However, as to whether the instant case and other items constitute curios, even though the instant case and other items are produced in Spanish in Spain in 1968 and registered in world master crafts and other items, in case of the Defendant, who is a professional producer of the instant case, the value of use is more than the value of the collection as being used without distinction from the essential items, and the goods that can be replaced by the goods that can be distributed to related owners, such as the Defendant, can be seen as being able to find. In light of the fact that it is reasonable to consider the circumstances where it is difficult to compute the objective value due to the subjective and abstract method of valuation of curios, the purport of excluding curios is to consider the circumstances where it is difficult to compute the value of the curios. In light of the above, it cannot be deemed that the Defendant, a professional producer, the instant case and other items that can be considered as an essential musical machine and has long value as it has long and high time, and thus, it cannot be deemed that the instant items stipulated in the said mutual aid clause.
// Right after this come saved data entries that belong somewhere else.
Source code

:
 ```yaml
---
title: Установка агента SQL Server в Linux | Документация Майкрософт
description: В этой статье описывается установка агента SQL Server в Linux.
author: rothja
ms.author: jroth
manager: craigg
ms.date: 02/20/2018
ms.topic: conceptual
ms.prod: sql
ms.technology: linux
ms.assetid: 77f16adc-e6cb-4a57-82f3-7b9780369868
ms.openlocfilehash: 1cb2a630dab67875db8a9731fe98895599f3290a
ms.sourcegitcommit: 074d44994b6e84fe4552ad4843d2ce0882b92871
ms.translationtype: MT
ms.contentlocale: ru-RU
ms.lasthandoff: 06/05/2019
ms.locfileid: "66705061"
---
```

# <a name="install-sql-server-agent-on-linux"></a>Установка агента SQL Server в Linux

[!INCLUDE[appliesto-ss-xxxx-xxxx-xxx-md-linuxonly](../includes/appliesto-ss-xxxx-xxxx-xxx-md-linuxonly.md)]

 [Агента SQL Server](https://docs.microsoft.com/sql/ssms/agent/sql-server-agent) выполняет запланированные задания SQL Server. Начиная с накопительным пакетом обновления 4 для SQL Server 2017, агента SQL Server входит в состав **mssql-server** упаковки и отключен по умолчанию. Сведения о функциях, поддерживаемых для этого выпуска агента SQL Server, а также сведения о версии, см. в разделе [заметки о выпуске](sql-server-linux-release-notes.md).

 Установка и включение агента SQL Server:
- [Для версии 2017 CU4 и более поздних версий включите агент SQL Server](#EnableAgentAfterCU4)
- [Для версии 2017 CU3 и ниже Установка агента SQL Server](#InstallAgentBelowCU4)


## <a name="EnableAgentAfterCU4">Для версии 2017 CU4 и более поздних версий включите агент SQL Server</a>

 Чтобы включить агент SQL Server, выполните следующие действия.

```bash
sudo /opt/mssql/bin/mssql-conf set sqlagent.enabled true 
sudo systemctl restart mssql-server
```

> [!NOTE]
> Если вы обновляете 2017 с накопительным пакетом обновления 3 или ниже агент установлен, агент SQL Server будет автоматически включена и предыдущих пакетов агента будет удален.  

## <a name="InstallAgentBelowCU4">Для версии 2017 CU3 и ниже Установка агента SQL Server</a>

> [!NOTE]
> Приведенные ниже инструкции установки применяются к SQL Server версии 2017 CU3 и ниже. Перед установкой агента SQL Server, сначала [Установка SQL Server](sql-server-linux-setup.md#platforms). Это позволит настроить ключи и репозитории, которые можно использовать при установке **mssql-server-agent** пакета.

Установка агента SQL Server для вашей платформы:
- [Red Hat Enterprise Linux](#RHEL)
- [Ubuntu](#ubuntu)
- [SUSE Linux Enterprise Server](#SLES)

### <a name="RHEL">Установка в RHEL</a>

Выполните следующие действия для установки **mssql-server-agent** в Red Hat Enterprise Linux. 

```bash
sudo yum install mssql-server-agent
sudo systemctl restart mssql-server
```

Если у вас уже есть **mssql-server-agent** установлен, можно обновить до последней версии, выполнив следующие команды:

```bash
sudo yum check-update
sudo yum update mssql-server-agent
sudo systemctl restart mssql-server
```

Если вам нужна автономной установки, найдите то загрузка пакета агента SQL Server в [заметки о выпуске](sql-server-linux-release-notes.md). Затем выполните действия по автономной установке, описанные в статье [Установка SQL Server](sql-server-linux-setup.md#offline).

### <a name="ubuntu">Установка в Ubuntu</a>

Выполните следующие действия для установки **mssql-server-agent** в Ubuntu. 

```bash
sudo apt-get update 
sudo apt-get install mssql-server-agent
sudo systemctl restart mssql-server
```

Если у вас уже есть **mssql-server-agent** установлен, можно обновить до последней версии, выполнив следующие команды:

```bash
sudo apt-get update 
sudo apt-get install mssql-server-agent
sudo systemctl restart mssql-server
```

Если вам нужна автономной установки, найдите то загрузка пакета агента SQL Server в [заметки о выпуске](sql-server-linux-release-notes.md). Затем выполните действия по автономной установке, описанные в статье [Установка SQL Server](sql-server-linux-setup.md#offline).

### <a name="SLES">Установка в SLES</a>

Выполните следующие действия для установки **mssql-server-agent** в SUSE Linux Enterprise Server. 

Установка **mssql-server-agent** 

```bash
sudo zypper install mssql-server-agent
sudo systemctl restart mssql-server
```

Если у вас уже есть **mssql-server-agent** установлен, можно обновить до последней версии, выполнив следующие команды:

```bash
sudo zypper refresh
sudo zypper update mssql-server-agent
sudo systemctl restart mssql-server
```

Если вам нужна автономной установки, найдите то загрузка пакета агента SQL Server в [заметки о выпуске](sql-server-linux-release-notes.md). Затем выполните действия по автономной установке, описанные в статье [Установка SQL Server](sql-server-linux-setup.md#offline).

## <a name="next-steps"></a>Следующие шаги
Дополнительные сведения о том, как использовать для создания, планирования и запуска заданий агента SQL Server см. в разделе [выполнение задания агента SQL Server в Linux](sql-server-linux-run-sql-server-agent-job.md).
Next, according to the purport of the whole pleadings and arguments, with respect to the definition of the belongings, "personal effects" means cash, securities, wallet, penet, kacker, handbook, handbook, precious metals, and other similar articles held by the person in ordinary possession. Personal effects refer to the goods held in addition to personal effects, such as mobile phones, streetbook, camping, camera, camera, CD flag, MP3, MP3, tape recorder, electronic book, electronic book, digital book, portable radio, handbag, document book, golf book, etc., which are not included in the good listed in the examples of the first possession, and the maximum amount of compensation for the damaged belongings are likely to exist in general, but the amount of compensation for the damaged belongings is not expected to be large, and the amount of compensation can not be determined in light of the reasonable and uniform standard terms and conditions to reduce the amount of compensation and to determine the fair and uniform amount of compensation for the above damaged article.
C. Sub-committee
Therefore, the Plaintiff is obligated to compensate the Defendant for damages due to the instant case or other damages.
A. According to the statements in the evidence Nos. 1-2, 2, 3, and 3-1 through 4 of the evidence Nos. 1-2, 3-2, 8-2, 9-1, 2, 3-2, 10-2, 11, 12-2, 16, 17, 17-2, and 23 of the evidence Nos. 10-2, 2, 3, 10-2, 10-2, 10-2, 10-3, 10-2, 10-3, 10-2, 10-2, 10-2, 10-3, 100, 100-2, 10-2, 100,000,000-2,000,000-2,000,000
Therefore, the Defendant is obligated to pay the Plaintiff KRW 88,513,711 as damages. (2) Rent
From the traffic accident of this case to August 1, 2016 after the traffic accident of this case, the Defendant sought payment of KRW 25 million from the rent paid by the Defendant for the lease of other parts for the annual conference. However, in case where the goods are destroyed by a tort and the exchange price is compensated for, the price includes the benefits that may be gained by the ordinary use of and benefit from the goods, and the profits that can be gained by the ordinary use of and benefit from the goods can not be separately claimed for rent for the goods other than the reduced exchange price (see Supreme Court Decision 91Da5150, Jul. 12, 1991). Accordingly, the above claim is not accepted, since the deduction is based on the evidence No. 23, the other remaining value as of this case can be recognized as the fact that there is five million won.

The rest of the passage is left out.